= Beginning of Section =
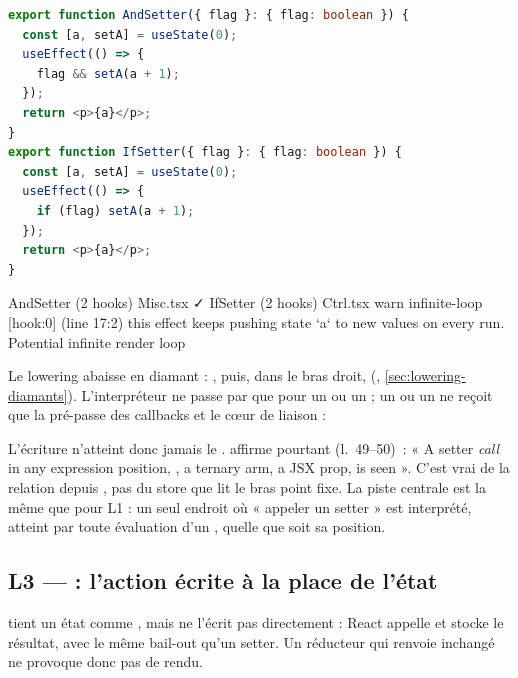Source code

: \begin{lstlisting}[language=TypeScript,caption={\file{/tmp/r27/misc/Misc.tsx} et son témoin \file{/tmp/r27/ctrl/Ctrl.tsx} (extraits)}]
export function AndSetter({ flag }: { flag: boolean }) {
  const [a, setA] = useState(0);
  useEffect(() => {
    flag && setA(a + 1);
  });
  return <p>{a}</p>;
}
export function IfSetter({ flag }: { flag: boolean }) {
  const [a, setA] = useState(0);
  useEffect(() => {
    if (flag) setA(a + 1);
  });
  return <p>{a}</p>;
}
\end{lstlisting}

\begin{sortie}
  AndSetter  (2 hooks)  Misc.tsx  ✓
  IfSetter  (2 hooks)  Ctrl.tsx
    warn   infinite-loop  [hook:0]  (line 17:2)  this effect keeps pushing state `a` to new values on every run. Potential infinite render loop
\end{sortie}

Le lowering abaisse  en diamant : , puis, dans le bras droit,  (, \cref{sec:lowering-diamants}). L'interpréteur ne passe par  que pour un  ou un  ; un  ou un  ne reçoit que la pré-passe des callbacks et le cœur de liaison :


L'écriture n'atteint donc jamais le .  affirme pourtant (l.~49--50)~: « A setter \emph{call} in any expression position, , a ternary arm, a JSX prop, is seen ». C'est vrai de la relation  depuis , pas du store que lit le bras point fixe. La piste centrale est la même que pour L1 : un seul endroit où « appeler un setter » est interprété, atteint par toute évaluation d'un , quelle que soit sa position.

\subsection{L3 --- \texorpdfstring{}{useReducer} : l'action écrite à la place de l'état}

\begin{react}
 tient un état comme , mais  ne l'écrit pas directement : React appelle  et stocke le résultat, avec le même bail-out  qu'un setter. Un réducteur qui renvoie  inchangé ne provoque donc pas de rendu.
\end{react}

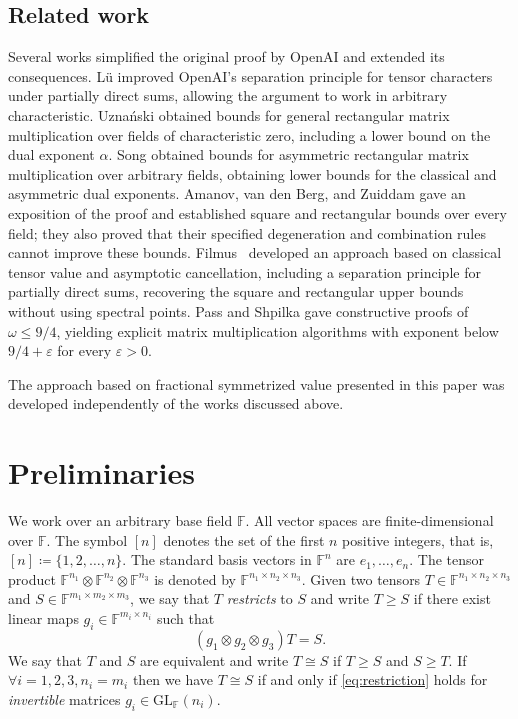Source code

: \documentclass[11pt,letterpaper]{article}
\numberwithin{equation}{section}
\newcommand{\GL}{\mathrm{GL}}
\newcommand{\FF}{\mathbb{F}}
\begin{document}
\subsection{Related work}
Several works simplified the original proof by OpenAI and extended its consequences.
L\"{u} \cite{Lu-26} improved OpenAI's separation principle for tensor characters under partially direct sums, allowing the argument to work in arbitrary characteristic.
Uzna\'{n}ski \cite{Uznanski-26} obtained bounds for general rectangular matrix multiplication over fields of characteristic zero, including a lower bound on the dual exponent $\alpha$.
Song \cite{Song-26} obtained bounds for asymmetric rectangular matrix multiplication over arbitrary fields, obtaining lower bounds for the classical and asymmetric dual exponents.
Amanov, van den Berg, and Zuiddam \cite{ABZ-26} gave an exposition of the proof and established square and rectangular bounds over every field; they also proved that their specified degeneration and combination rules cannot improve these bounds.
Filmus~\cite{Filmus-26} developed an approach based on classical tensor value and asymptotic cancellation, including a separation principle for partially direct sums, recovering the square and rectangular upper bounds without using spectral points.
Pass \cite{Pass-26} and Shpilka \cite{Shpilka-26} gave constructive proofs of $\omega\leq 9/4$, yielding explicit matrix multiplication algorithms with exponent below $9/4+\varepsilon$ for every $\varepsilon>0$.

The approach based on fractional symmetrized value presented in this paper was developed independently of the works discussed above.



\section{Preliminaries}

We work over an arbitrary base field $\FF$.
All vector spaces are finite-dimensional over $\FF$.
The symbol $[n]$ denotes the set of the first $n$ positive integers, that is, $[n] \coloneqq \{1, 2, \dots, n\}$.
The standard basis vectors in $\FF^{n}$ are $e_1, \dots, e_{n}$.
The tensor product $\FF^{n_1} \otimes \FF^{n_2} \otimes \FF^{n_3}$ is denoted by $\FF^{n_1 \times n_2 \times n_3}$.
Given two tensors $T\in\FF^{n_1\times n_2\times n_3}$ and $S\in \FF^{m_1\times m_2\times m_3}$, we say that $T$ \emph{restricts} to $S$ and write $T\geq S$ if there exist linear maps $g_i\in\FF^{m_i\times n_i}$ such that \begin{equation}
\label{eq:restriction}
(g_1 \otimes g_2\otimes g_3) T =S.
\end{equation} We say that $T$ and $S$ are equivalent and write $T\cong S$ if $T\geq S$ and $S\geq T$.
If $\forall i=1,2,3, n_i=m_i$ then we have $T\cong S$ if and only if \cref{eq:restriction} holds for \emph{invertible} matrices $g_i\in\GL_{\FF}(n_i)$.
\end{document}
= End of Section =
= Beginning of Section =
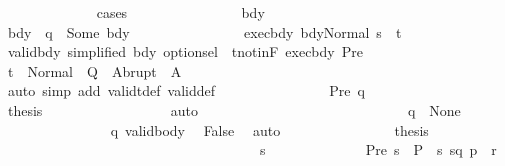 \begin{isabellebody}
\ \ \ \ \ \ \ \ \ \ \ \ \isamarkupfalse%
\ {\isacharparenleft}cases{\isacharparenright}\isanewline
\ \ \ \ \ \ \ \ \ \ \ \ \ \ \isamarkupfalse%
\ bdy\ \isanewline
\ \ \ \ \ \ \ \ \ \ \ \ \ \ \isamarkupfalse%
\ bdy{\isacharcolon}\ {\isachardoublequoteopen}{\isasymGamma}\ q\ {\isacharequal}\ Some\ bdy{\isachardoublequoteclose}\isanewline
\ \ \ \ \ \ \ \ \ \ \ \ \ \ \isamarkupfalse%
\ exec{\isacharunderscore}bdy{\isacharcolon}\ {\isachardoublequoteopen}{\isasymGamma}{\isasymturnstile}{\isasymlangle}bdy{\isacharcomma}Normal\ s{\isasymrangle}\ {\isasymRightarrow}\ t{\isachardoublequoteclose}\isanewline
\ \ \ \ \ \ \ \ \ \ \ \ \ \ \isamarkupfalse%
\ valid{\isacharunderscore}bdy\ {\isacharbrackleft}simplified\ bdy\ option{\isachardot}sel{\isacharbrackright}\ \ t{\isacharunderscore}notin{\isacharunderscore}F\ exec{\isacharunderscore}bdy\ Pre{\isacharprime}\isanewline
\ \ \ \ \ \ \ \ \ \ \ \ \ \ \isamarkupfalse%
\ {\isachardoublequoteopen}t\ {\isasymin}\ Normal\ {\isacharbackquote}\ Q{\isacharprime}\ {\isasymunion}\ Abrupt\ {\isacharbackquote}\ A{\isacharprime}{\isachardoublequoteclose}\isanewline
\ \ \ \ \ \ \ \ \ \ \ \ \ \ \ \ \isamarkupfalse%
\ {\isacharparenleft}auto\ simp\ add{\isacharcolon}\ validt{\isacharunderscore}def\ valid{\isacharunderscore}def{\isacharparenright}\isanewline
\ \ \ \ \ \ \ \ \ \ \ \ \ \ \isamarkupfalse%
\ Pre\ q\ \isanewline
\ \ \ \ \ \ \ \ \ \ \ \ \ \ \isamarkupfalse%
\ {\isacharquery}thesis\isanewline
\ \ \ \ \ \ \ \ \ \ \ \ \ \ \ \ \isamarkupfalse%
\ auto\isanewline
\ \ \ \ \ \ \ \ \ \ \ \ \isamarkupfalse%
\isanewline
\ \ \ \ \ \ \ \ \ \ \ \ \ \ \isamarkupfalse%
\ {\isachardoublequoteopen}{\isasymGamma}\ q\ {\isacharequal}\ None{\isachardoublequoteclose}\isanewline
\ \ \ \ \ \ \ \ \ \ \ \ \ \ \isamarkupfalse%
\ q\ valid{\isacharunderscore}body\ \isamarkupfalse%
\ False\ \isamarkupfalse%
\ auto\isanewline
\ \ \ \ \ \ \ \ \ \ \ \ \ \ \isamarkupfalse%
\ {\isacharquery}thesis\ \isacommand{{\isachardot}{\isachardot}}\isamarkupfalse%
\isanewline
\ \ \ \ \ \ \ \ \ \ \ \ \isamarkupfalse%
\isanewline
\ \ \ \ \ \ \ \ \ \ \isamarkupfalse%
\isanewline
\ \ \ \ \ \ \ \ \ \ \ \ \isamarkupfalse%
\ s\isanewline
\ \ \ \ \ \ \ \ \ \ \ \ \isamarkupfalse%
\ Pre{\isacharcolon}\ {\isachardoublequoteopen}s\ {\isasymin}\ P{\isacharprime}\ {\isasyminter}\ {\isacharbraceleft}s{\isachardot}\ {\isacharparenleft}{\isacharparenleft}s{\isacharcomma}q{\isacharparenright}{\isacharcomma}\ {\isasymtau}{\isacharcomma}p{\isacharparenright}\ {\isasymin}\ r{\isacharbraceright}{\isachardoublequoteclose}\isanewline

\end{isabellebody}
= End of Section =
Every line in the records above with the string "principle" in it should be shown.

ANSWER SPACE:
L\"{u} \cite{Lu-26} improved OpenAI's separation principle for tensor characters under partially direct sums, allowing the argument to work in arbitrary characteristic.
Filmus~\cite{Filmus-26} developed an approach based on classical tensor value and asymptotic cancellation, including a separation principle for partially direct sums, recovering the square and rectangular upper bounds without using spectral points.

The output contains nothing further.